The 5ft 2in actress displays no signs of jet lag as she bounces into the room with a warm smile, dropping wisecracks and wearing a T-shirt in homage to Brit rockers The Who ("When in Rome...").
Inside Out is the latest high-concept animation from Disney Pixar.
It received a standing ovation at this year's Cannes film festival and takes place inside the head of a 11-year-old girl called Riley, with her five core emotions: Joy, Sadness, Anger, Fear and Disgust, each personified as characters working in the 'control centre'.
"There are a lot of stories right now about superheroes and villains and bad guys, and what Pixar did was take all that and bring it inside a young girl's head," says Poehler.
"I loved the setting and the time in Riley's life. I knew the people they were casting and thought: 'This is gonna be funny and I'm going to be paid to be in a good mood!'"
When we first meet Joy, she has about "33 beautiful seconds of being the only one there", before we're introduced to Sadness and co.
Joy's mission is to keep Riley's spirits up as the youngster relocates to a new city with her family, and ensure that her memories remain happy, but her efforts are thwarted by this motley crew. Joy and Sadness end up being swept into the far reaches of Riley's mind, leaving Fear, Anger and Disgust at the helm.
Poehler - whose blonde locks are now a warm auburn - has form in playing it perky as the ultra-cheerful bureaucrat Leslie Knope in Parks And Recreation, for which she recently received her sixth Primetime Emmy nomination.
But life hasn't always been so joyful for the 43-year-old, who split with actor husband Will Arnett - the father of her two young sons - in 2012.
"Sadness can be your friend, it can help you," the actress and comedian points out. "Happy is a really vague term; happiness and the pursuit of it. The film reminds us that it's OK to not be happy all the time, no one is, and in fact, the pursuit of happiness all the time often gets in the way of change and growth."
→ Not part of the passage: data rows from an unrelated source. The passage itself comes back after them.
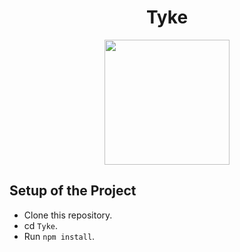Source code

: 
<h1 align="center" >
  <b> Tyke </b>
</h1>

<!-- # ![pageres](public/lock-fav.PNG) -->
<p align="center">
  <img src="https://cdn2.iconfinder.com/data/icons/e-commerce-icons-2/256/Ecommerce_Icons_Rose_Color-11-512.png" height="200px"/>
</p>

## Setup of the Project
* Clone this repository.
* cd `Tyke`.
* Run `npm install`.


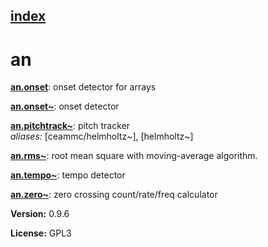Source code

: [index](index.html) 
---

# an




[**an.onset**](an.onset.html): onset detector for arrays 

[**an.onset\~**](an.onset~.html): onset detector 

[**an.pitchtrack\~**](an.pitchtrack~.html): pitch tracker <br>
_aliases:_ \[ceammc/helmholtz\~\], \[helmholtz\~\]


[**an.rms\~**](an.rms~.html): root mean square with moving-average algorithm. 

[**an.tempo\~**](an.tempo~.html): tempo detector 

[**an.zero\~**](an.zero~.html): zero crossing count/rate/freq calculator 


**Version:** 0.9.6

**License:** GPL3
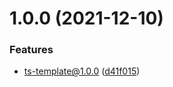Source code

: # 1.0.0 (2021-12-10)


### Features

* ts-template@1.0.0 ([d41f015](https://github.com/xinlei3166/ts-template/commit/d41f0157a4cd7559af86aecaea80eb197ac0ddc7))



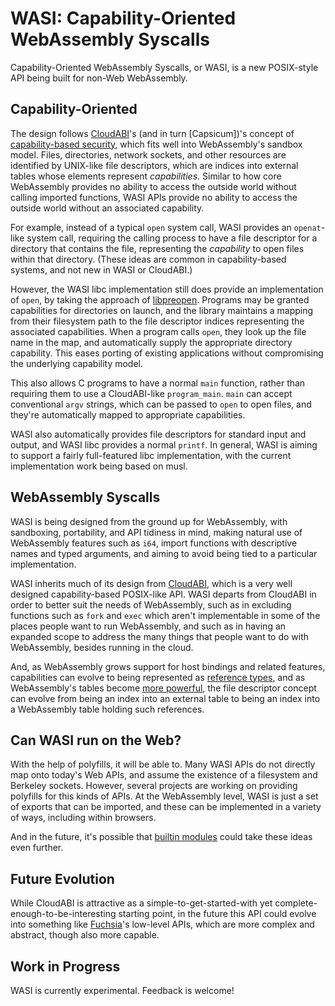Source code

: # WASI: Capability-Oriented WebAssembly Syscalls

Capability-Oriented WebAssembly Syscalls, or WASI, is a new POSIX-style API
being built for non-Web WebAssembly.

## Capability-Oriented

The design follows [CloudABI]'s (and in turn [Capsicum])'s concept of
[capability-based security], which fits well into WebAssembly's sandbox
model. Files, directories, network sockets, and other resources are
identified by UNIX-like file descriptors, which are indices into external
tables whose elements represent *capabilities*. Similar to how core WebAssembly
provides no ability to access the outside world without calling imported
functions, WASI APIs provide no ability to access the outside world without
an associated capability.

For example, instead of a typical `open` system call, WASI provides an
`openat`-like system call, requiring the calling process to have a file
descriptor for a directory that contains the file, representing the
*capability* to open files within that directory. (These ideas are common
in capability-based systems, and not new in WASI or CloudABI.)

However, the WASI libc implementation still does provide an implementation of
`open`, by taking the approach of [libpreopen]. Programs may be granted
capabilities for directories on launch, and the library maintains a mapping
from their filesystem path to the file descriptor indices representing the
associated capabilities. When a program calls `open`, they look up the file
name in the map, and automatically supply the appropriate directory capability.
This eases porting of existing applications without compromising the
underlying capability model.

This also allows C programs to have a normal `main` function, rather than
requiring them to use a CloudABI-like `program_main`. `main` can accept
conventional `argv` strings, which can be passed to `open` to open files,
and they're automatically mapped to appropriate capabilities.

WASI also automatically provides file descriptors for standard input and
output, and WASI libc provides a normal `printf`. In general, WASI is aiming
to support a fairly full-featured libc implementation, with the current
implementation work being based on musl.

## WebAssembly Syscalls

WASI is being designed from the ground up for WebAssembly, with sandboxing,
portability, and API tidiness in mind, making natural use of WebAssembly
features such as `i64`, import functions with descriptive names and
typed arguments, and aiming to avoid being tied to a particular
implementation.

WASI inherits much of its design from [CloudABI], which is a very
well designed capability-based POSIX-like API. WASI departs from CloudABI in
order to better suit the needs of WebAssembly, such as in excluding functions
such as `fork` and `exec` which aren't implementable in some of the places
people want to run WebAssembly, and such as in having an expanded scope to
address the many things that people want to do with WebAssembly, besides
running in the cloud.

And, as WebAssembly grows support for host bindings and related features,
capabilities can evolve to being represented as [reference types], and as
WebAssembly's tables become [more powerful][host bindings], the file
descriptor concept can evolve from being an index into an external table to
being an index into a WebAssembly table holding such references.

## Can WASI run on the Web?

With the help of polyfills, it will be able to. Many WASI APIs do not
directly map onto today's Web APIs, and assume the existence of a
filesystem and Berkeley sockets. However, several projects are working
on providing polyfills for this kinds of APIs. At the WebAssembly level,
WASI is just a set of exports that can be imported, and these can be
implemented in a variety of ways, including within browsers.

And in the future, it's possible that [builtin modules] could take these
ideas even further.

## Future Evolution

While CloudABI is attractive as a simple-to-get-started-with yet
complete-enough-to-be-interesting starting point, in the future this API
could evolve into something like [Fuchsia]'s low-level APIs, which are
more complex and abstract, though also more capable.

## Work in Progress

WASI is currently experimental. Feedback is welcome!

[CloudABI]: https://cloudabi.org/
[capability-based security]: https://en.wikipedia.org/wiki/Capability-based_security
[libpreopen]: https://github.com/musec/libpreopen
[Fuchsia]: https://en.wikipedia.org/wiki/Google_Fuchsia
[reference types]: https://github.com/WebAssembly/reference-types
[host bindings]: https://github.com/WebAssembly/host-bindings
[builtin modules]: https://github.com/tc39/ecma262/issues/395
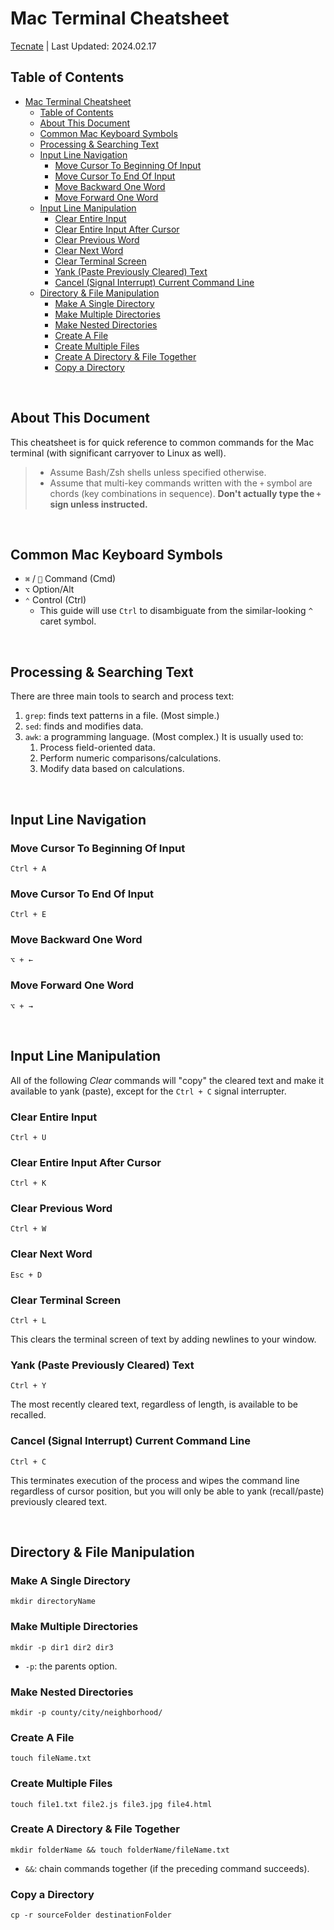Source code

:# Mac Terminal Cheatsheet

<a href="https://tecnate.dev" target="_blank" rel="author">Tecnate</a> | Last Updated: 2024.02.17

## Table of Contents

- [Mac Terminal Cheatsheet](#mac-terminal-cheatsheet)
  - [Table of Contents](#table-of-contents)
  - [About This Document](#about-this-document)
  - [Common Mac Keyboard Symbols](#common-mac-keyboard-symbols)
  - [Processing \& Searching Text](#processing--searching-text)
  - [Input Line Navigation](#input-line-navigation)
    - [Move Cursor To Beginning Of Input](#move-cursor-to-beginning-of-input)
    - [Move Cursor To End Of Input](#move-cursor-to-end-of-input)
    - [Move Backward One Word](#move-backward-one-word)
    - [Move Forward One Word](#move-forward-one-word)
  - [Input Line Manipulation](#input-line-manipulation)
    - [Clear Entire Input](#clear-entire-input)
    - [Clear Entire Input After Cursor](#clear-entire-input-after-cursor)
    - [Clear Previous Word](#clear-previous-word)
    - [Clear Next Word](#clear-next-word)
    - [Clear Terminal Screen](#clear-terminal-screen)
    - [Yank (Paste Previously Cleared) Text](#yank-paste-previously-cleared-text)
    - [Cancel (Signal Interrupt) Current Command Line](#cancel-signal-interrupt-current-command-line)
  - [Directory \& File Manipulation](#directory--file-manipulation)
    - [Make A Single Directory](#make-a-single-directory)
    - [Make Multiple Directories](#make-multiple-directories)
    - [Make Nested Directories](#make-nested-directories)
    - [Create A File](#create-a-file)
    - [Create Multiple Files](#create-multiple-files)
    - [Create A Directory \& File Together](#create-a-directory--file-together)
    - [Copy a Directory](#copy-a-directory)

<br>

## About This Document

This cheatsheet is for quick reference to common commands for the Mac terminal (with significant carryover to Linux as well).

> -   Assume Bash/Zsh shells unless specified otherwise.
> -   Assume that multi-key commands written with the `+` symbol are chords (key combinations in sequence). **Don't actually type the `+` sign unless instructed.**

<br>

## Common Mac Keyboard Symbols

-   `⌘` / `` Command (Cmd)
-   `⌥` Option/Alt
-   `⌃` Control (Ctrl)
    -   This guide will use `Ctrl` to disambiguate from the similar-looking `^` caret symbol.

<br>

## Processing & Searching Text

There are three main tools to search and process text:

1.  `grep`: finds text patterns in a file. (Most simple.)
2.  `sed`: finds and modifies data.
3.  `awk`: a programming language. (Most complex.) It is usually used to:
    1. Process field-oriented data.
    2. Perform numeric comparisons/calculations.
    3. Modify data based on calculations.

<br>

## Input Line Navigation

### Move Cursor To Beginning Of Input

`Ctrl + A`

### Move Cursor To End Of Input

`Ctrl + E`

### Move Backward One Word

`⌥ + ←`

### Move Forward One Word

`⌥ + →`

<br>

## Input Line Manipulation

All of the following _Clear_ commands will "copy" the cleared text and make it available to yank (paste), except for the `Ctrl + C` signal interrupter.

### Clear Entire Input

`Ctrl + U`

### Clear Entire Input After Cursor

`Ctrl + K`

### Clear Previous Word

`Ctrl + W`

### Clear Next Word

`Esc + D`

### Clear Terminal Screen

`Ctrl + L`

This clears the terminal screen of text by adding newlines to your window.

### Yank (Paste Previously Cleared) Text

`Ctrl + Y`

The most recently cleared text, regardless of length, is available to be recalled.

### Cancel (Signal Interrupt) Current Command Line

`Ctrl + C`

This terminates execution of the process and wipes the command line regardless of cursor position, but you will only be able to yank (recall/paste) previously cleared text.

<br>

## Directory & File Manipulation

### Make A Single Directory

`mkdir directoryName`

### Make Multiple Directories

`mkdir -p dir1 dir2 dir3`

-   `-p`: the parents option.

### Make Nested Directories

`mkdir -p county/city/neighborhood/`

### Create A File

`touch fileName.txt`

### Create Multiple Files

`touch file1.txt file2.js file3.jpg file4.html`

### Create A Directory & File Together

`mkdir folderName && touch folderName/fileName.txt`

-   `&&`: chain commands together (if the preceding command succeeds).

### Copy a Directory

`cp -r sourceFolder destinationFolder`
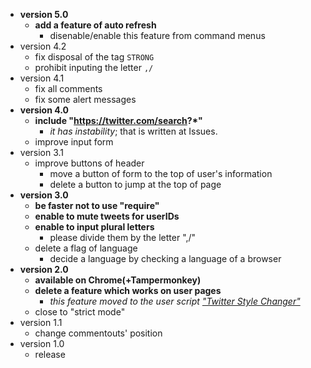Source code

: * __version 5.0__
  - __add a feature of auto refresh__
    + disenable/enable this feature from command menus
* version 4.2
  - fix disposal of the tag `STRONG`
  - prohibit inputing the letter `,/` 
* version 4.1
  - fix all comments
  - fix some alert messages
* __version 4.0__
  - __include "https://twitter.com/search?*"__
    + _it has instability_; that is written at Issues.
  - improve input form
* version 3.1
  - improve buttons of header
    + move a button of form to the top of user's information
    + delete a button to jump at the top of page
* __version 3.0__
  - __be faster not to use "require"__
  - __enable to mute tweets for userIDs__
  - __enable to input plural letters__
    + please divide them by the letter ",/"
  - delete a flag of language
    + decide a language by checking a language of a browser
* __version 2.0__
  - __available on Chrome(+Tampermonkey)__
  - __delete a feature which works on user pages__
    + _this feature moved to the user script ["Twitter Style Changer"](https://github.com/mosaicer/Muting_on_Twitter/blob/master/Twitter_Style_Changer.user.js)_
  - close to "strict mode"
* version 1.1
  - change commentouts' position
* version 1.0
  - release
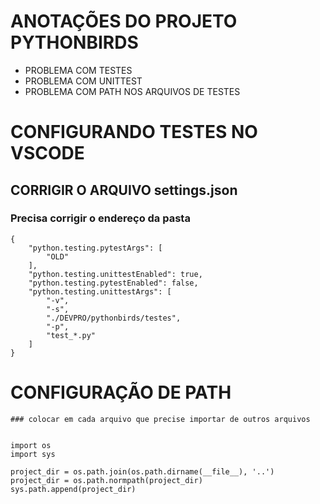 # ANOTAÇÕES DO PROJETO PYTHONBIRDS

* PROBLEMA COM TESTES
* PROBLEMA COM UNITTEST
* PROBLEMA COM PATH NOS ARQUIVOS DE TESTES

# CONFIGURANDO TESTES NO VSCODE

## CORRIGIR O ARQUIVO settings.json
### Precisa corrigir o endereço da pasta
    
    
    {
        "python.testing.pytestArgs": [
            "OLD"
        ],
        "python.testing.unittestEnabled": true,
        "python.testing.pytestEnabled": false,
        "python.testing.unittestArgs": [
            "-v",
            "-s",
            "./DEVPRO/pythonbirds/testes",
            "-p",
            "test_*.py"
        ]
    }
    

# CONFIGURAÇÃO DE PATH
    ### colocar em cada arquivo que precise importar de outros arquivos

    
    import os
    import sys

    project_dir = os.path.join(os.path.dirname(__file__), '..')
    project_dir = os.path.normpath(project_dir)
    sys.path.append(project_dir) 

    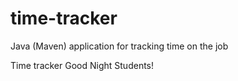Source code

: # time-tracker
Java (Maven) application for tracking time on the job

Time tracker
Good Night Students!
Poehler adds: "There's a great scene in the film where Joy has to relent and let Sadness take over. It's this message of, you have to feel your feeling to get to the next thing. You need a good cry sometimes, and the film is a good cry."
Could she have played any of the other emotions? "I think I could do Anger," she deadpans. "I think I could rustle that up if I needed to."
The film, from the makers of 2009 animation Up, brought back memories of Poehler's own childhood and adolescence.
"As a woman, you think about this magic hour when you were 11, where puberty hasn't ruined everything yet and you really do have the whole world in front of you, hopefully," says the star, who also runs a website, Smart Girls, encouraging young people to celebrate intelligence and imagination above 'fitting in'.
"It can be an awesome time where you're filled with possibility and anticipation, but it can be a very confusing time, where all your emotions are jockeying to be front and centre."
Aged six and four, Poehler's sons are too young to discuss their emotions in much depth, but the actress has found Inside Out helpful in getting them to open up.
"The film is filled with action and rough and tumble, sucking up tubes and things falling down and breaking, and Anger blowing his top, so they love all that stuff. But it's also a nice tool to talk to them about feelings.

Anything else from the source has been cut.